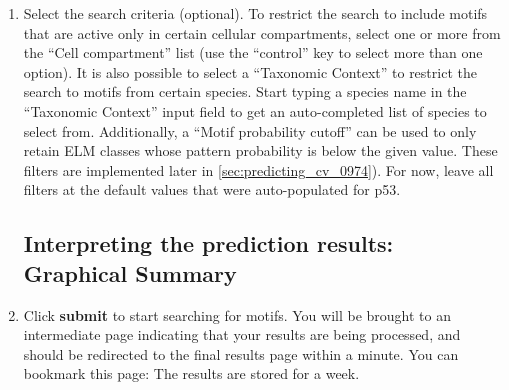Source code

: \documentclass[12pt]{article}
\newcommand\button[1]{%
	\textbf{#1}%
}
\begin{document}
\begin{enumerate}
	\item Select the search criteria (optional). 
		To restrict the search to include
		motifs that are active only in certain cellular compartments, select one or
		more from the ``Cell compartment'' list (use the ``control'' key to select more than one
		option). It is also possible to select a ``Taxonomic Context'' to
		restrict the search to motifs from certain species. Start typing a
		species name in the ``Taxonomic Context'' input field to get an
		auto-completed list of species to select from. Additionally, a ``Motif
		probability cutoff'' can be used to only retain ELM classes whose
		pattern probability is below the given value.
		These filters are implemented later in \ref{sec:predicting_cv_0974}).
		For now, leave all filters at the default values that were
		auto-populated for p53. 



	\subsection*{Interpreting the prediction results: Graphical Summary}
	\label{sec:predicting_p53_graphical_summary}

	\item \label{sec:predicting_p53_submit} Click \button{submit} to start
		searching for motifs. You will be brought to an intermediate page
		indicating that your results are being processed, and should be
		redirected to the final results page within a minute. You can bookmark
		this page: The results are stored for a week.



\end{enumerate}
\end{document}
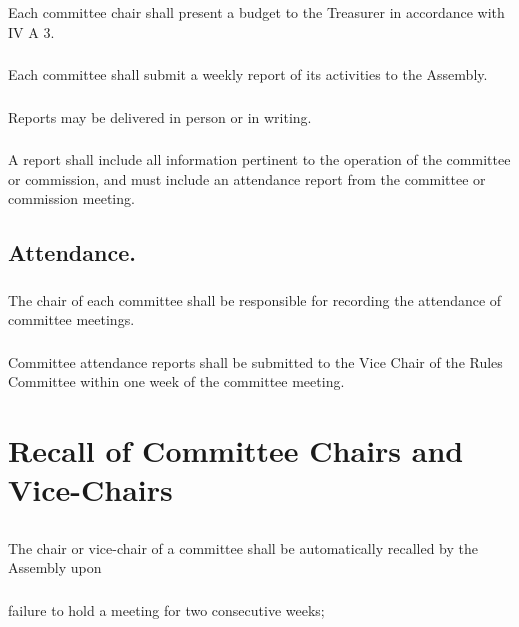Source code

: \documentclass{rules}
\begin{document}
\subsubsection{}
Each committee chair shall present a budget to the Treasurer in accordance with IV A 3.
\subsubsection{}
Each committee shall submit a weekly report of its activities to the Assembly. 
\subsubsection{}
Reports may be delivered in person or in writing.
\subsubsection{}
A report shall include all information pertinent to the operation of the committee or commission, and must include an attendance report from the committee or commission meeting.
\subsection{Attendance.}
\subsubsection{}
The chair of each committee shall be responsible for recording the attendance of committee meetings. 
\subsubsection{}
Committee attendance reports shall be submitted to the Vice Chair of the Rules Committee within one week of the committee meeting.

\section{Recall of Committee Chairs and Vice-Chairs}
\subsection{}
The chair or vice-chair of a committee shall be automatically recalled by the Assembly upon
\subsubsection{}
failure to hold a meeting for two consecutive weeks;
\end{document}
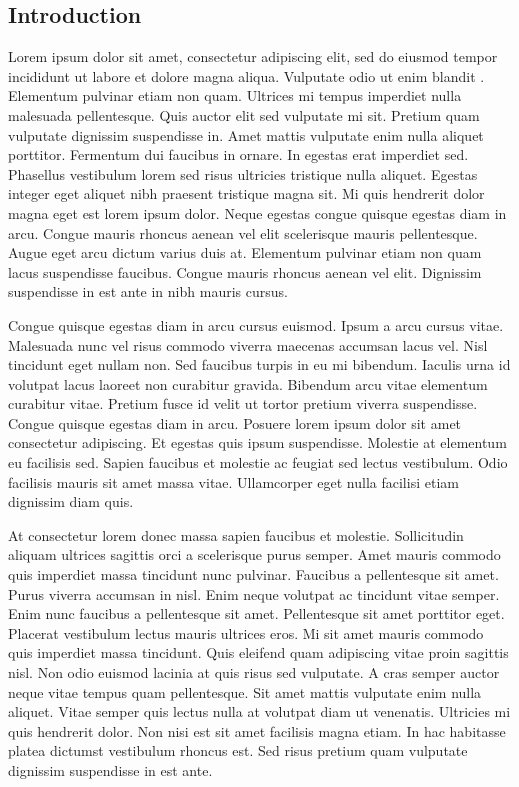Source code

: \documentclass[12pt]{article}
\begin{document}
\pagebreak{}
\begin{spacing}{1.4}

\section{Introduction}

Lorem ipsum dolor sit amet, consectetur adipiscing elit, sed do eiusmod tempor incididunt ut labore et dolore magna aliqua. Vulputate odio ut enim blandit \citep{Arrow1974,Becker2009,Friedman1970}. Elementum pulvinar etiam non quam. Ultrices mi tempus imperdiet nulla malesuada pellentesque. Quis auctor elit sed vulputate mi sit. Pretium quam vulputate dignissim suspendisse in. Amet mattis vulputate enim nulla aliquet porttitor. Fermentum dui faucibus in ornare. In egestas erat imperdiet sed. Phasellus vestibulum lorem sed risus ultricies tristique nulla aliquet. Egestas integer eget aliquet nibh praesent tristique magna sit. Mi quis hendrerit dolor magna eget est lorem ipsum dolor. Neque egestas congue quisque egestas diam in arcu. Congue mauris rhoncus aenean vel elit scelerisque mauris pellentesque. Augue eget arcu dictum varius duis at. Elementum pulvinar etiam non quam lacus suspendisse faucibus. Congue mauris rhoncus aenean vel elit. Dignissim suspendisse in est ante in nibh mauris cursus.

Congue quisque egestas diam in arcu cursus euismod. Ipsum a arcu cursus vitae. Malesuada nunc vel risus commodo viverra maecenas accumsan lacus vel. Nisl tincidunt eget nullam non. Sed faucibus turpis in eu mi bibendum. Iaculis urna id volutpat lacus laoreet non curabitur gravida. Bibendum arcu vitae elementum curabitur vitae. Pretium fusce id velit ut tortor pretium viverra suspendisse. Congue quisque egestas diam in arcu. Posuere lorem ipsum dolor sit amet consectetur adipiscing. Et egestas quis ipsum suspendisse. Molestie at elementum eu facilisis sed. Sapien faucibus et molestie ac feugiat sed lectus vestibulum. Odio facilisis mauris sit amet massa vitae. Ullamcorper eget nulla facilisi etiam dignissim diam quis.

At consectetur lorem donec massa sapien faucibus et molestie. Sollicitudin aliquam ultrices sagittis orci a scelerisque purus semper. Amet mauris commodo quis imperdiet massa tincidunt nunc pulvinar. Faucibus a pellentesque sit amet. Purus viverra accumsan in nisl. Enim neque volutpat ac tincidunt vitae semper. Enim nunc faucibus a pellentesque sit amet. Pellentesque sit amet porttitor eget. Placerat vestibulum lectus mauris ultrices eros. Mi sit amet mauris commodo quis imperdiet massa tincidunt. Quis eleifend quam adipiscing vitae proin sagittis nisl. Non odio euismod lacinia at quis risus sed vulputate. A cras semper auctor neque vitae tempus quam pellentesque. Sit amet mattis vulputate enim nulla aliquet. Vitae semper quis lectus nulla at volutpat diam ut venenatis. Ultricies mi quis hendrerit dolor. Non nisi est sit amet facilisis magna etiam. In hac habitasse platea dictumst vestibulum rhoncus est. Sed risus pretium quam vulputate dignissim suspendisse in est ante.


\end{spacing}
\end{document}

════════════════

▶ Required action
The answer must consist of every line from the entries that holds the string "item".

▶ Your solution
	\item Select the search criteria (optional). 
	\item \label{sec:predicting_p53_submit} Click \button{submit} to start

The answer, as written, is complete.